***** RECORDS FOR THIS TASK
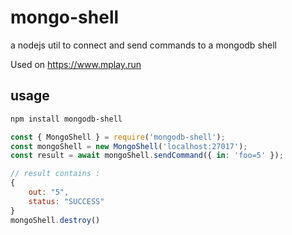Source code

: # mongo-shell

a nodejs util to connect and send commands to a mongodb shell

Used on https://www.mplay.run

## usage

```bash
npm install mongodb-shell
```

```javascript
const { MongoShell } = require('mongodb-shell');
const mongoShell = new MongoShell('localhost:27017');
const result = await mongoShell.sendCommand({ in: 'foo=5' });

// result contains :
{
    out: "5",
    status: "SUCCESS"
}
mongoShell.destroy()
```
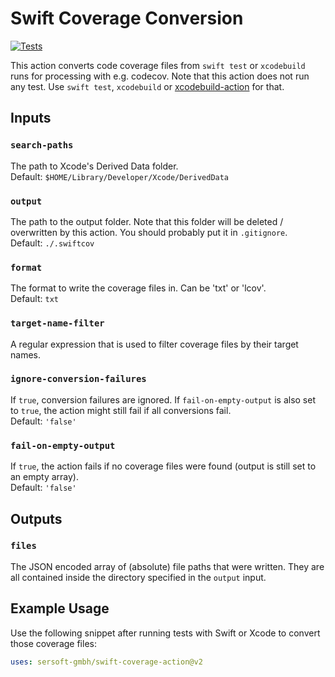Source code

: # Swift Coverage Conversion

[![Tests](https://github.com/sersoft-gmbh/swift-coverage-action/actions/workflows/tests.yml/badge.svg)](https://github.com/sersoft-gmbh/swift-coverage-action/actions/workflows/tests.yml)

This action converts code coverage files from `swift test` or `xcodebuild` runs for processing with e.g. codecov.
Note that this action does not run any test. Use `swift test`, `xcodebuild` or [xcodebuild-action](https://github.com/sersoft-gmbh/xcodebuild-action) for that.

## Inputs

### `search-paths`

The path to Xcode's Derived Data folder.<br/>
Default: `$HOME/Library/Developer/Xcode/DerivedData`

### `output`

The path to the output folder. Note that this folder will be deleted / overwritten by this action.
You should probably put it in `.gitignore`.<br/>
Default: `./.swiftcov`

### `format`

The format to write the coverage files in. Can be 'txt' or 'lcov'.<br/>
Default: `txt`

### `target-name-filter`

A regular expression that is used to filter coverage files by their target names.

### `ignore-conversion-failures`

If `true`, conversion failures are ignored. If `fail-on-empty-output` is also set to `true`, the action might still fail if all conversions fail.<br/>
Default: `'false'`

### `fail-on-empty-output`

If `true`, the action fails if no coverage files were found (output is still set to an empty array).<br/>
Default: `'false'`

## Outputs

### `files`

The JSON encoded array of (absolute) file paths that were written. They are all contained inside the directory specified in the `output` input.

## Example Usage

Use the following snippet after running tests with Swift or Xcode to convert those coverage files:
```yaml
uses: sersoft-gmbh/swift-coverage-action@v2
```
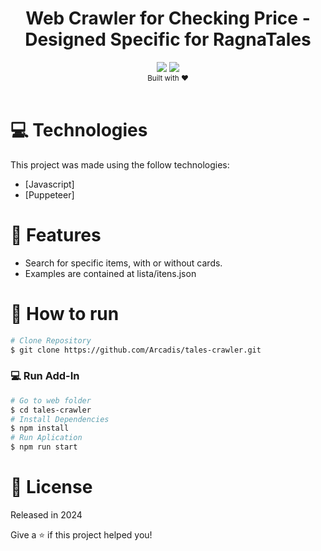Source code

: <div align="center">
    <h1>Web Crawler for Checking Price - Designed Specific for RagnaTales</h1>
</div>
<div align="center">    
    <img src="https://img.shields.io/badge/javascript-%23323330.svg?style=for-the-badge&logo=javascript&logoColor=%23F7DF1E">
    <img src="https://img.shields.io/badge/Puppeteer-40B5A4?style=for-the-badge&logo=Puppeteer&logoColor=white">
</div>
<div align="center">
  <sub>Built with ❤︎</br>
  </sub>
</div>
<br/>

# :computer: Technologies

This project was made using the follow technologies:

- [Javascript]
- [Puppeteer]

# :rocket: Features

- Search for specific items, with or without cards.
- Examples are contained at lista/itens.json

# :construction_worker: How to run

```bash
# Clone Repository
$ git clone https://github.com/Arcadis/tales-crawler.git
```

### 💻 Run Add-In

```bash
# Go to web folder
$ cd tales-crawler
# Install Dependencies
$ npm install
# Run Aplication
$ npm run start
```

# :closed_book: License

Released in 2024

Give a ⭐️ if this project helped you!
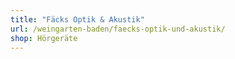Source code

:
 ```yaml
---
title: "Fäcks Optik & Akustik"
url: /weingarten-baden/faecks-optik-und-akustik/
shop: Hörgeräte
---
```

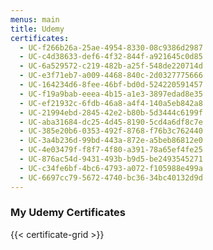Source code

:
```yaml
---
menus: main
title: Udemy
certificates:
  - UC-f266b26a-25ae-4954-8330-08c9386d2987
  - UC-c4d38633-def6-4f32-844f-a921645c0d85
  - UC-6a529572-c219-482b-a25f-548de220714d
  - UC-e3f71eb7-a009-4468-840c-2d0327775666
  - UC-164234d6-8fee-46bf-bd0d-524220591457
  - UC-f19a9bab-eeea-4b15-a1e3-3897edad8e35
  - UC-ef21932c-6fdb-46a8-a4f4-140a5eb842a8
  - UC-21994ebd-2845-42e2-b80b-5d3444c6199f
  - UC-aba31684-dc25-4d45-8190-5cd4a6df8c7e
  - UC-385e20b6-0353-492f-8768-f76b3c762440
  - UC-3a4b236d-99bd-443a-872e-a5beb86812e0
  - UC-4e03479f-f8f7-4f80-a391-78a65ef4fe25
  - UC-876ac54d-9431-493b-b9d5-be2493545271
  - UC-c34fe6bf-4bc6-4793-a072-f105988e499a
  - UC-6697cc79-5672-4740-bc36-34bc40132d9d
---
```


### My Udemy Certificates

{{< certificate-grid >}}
**********
### [ACTIVITY]
Please copy out every line of the preceding listing that carries "project".

### [RESPONSE BELOW]
This project was made using the follow technologies:
Give a ⭐️ if this project helped you!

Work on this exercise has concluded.